Prompt.
Return the lines of the data below in which the string "true" occurs.

Material to process.
◇ ◇ ◇

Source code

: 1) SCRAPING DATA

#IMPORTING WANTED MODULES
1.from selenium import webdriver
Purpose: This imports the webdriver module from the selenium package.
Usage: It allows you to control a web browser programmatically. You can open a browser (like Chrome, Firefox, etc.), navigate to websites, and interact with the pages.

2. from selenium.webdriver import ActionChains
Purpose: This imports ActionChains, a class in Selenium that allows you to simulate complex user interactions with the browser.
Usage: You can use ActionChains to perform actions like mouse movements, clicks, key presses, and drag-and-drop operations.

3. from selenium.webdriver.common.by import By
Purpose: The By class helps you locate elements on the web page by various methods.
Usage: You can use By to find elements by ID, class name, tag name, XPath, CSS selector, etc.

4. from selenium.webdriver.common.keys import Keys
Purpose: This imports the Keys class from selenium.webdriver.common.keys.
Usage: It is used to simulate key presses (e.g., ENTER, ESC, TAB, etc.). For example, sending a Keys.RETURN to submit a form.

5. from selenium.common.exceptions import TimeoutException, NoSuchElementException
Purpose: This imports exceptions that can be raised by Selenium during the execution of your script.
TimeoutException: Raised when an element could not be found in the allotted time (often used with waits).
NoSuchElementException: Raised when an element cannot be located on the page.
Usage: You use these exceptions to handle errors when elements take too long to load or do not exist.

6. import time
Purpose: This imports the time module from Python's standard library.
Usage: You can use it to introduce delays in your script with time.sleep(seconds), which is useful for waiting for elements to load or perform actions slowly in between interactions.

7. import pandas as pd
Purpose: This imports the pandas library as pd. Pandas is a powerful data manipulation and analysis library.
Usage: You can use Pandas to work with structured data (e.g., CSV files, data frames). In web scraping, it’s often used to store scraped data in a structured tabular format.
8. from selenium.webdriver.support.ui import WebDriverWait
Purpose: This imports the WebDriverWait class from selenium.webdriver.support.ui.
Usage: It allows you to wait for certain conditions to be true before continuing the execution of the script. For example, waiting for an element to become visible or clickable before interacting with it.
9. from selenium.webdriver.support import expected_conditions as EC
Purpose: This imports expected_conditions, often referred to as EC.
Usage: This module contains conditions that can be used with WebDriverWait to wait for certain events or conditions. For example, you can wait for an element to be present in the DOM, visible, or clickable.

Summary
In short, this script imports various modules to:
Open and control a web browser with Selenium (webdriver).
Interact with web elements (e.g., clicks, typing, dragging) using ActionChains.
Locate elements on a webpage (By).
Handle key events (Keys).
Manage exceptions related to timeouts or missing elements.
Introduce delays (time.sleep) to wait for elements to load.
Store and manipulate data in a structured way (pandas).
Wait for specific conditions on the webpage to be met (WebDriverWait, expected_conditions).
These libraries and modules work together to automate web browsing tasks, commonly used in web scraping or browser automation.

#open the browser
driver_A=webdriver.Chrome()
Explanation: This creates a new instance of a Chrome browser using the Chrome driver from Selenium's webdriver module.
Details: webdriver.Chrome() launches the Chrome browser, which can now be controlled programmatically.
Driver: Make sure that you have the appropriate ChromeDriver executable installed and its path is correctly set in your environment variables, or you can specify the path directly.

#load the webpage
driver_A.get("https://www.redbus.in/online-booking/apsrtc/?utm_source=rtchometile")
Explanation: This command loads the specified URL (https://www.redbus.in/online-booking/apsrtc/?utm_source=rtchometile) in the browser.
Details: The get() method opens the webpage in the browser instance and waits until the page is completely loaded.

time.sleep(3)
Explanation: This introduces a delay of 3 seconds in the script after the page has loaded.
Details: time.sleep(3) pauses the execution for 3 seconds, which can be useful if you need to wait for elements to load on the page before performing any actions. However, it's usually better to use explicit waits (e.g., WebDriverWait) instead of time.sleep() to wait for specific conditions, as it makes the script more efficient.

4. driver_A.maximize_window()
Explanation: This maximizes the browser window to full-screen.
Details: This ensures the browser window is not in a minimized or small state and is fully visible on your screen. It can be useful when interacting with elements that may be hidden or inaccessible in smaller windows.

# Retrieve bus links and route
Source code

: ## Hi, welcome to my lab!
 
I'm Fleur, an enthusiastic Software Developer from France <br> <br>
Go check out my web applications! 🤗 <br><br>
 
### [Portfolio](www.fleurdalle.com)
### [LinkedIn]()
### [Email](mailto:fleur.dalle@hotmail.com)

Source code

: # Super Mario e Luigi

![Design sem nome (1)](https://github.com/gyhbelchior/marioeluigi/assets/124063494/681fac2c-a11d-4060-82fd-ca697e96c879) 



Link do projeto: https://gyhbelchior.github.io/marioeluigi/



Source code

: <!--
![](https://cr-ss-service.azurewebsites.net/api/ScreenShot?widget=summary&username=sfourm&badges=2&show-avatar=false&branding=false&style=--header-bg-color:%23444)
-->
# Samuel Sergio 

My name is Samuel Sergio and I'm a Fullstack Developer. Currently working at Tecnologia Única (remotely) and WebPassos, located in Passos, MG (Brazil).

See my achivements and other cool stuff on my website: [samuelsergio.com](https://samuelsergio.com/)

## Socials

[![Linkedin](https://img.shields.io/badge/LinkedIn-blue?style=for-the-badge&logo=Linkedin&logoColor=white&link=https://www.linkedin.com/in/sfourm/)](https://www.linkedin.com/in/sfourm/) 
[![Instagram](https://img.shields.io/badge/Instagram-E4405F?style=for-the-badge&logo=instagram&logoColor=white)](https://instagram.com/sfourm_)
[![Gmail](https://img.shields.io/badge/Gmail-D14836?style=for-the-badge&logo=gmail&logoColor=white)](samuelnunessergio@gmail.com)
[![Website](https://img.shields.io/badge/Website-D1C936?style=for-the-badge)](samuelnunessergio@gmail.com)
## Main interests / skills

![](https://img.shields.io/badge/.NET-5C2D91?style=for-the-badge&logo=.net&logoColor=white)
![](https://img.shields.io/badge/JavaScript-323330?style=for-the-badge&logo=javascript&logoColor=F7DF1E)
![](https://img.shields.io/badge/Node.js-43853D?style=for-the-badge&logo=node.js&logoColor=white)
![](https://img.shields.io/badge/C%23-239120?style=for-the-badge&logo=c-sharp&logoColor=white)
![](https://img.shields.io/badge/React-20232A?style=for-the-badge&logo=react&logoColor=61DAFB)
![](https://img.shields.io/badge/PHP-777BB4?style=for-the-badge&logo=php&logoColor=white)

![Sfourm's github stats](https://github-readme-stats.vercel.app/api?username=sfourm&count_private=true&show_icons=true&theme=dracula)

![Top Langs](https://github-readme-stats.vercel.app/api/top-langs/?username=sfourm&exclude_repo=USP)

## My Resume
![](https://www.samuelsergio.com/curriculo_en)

◇ ◇ ◇

Worked solution.
Usage: It allows you to wait for certain conditions to be true before continuing the execution of the script. For example, waiting for an element to become visible or clickable before interacting with it.
![Sfourm's github stats](https://github-readme-stats.vercel.app/api?username=sfourm&count_private=true&show_icons=true&theme=dracula)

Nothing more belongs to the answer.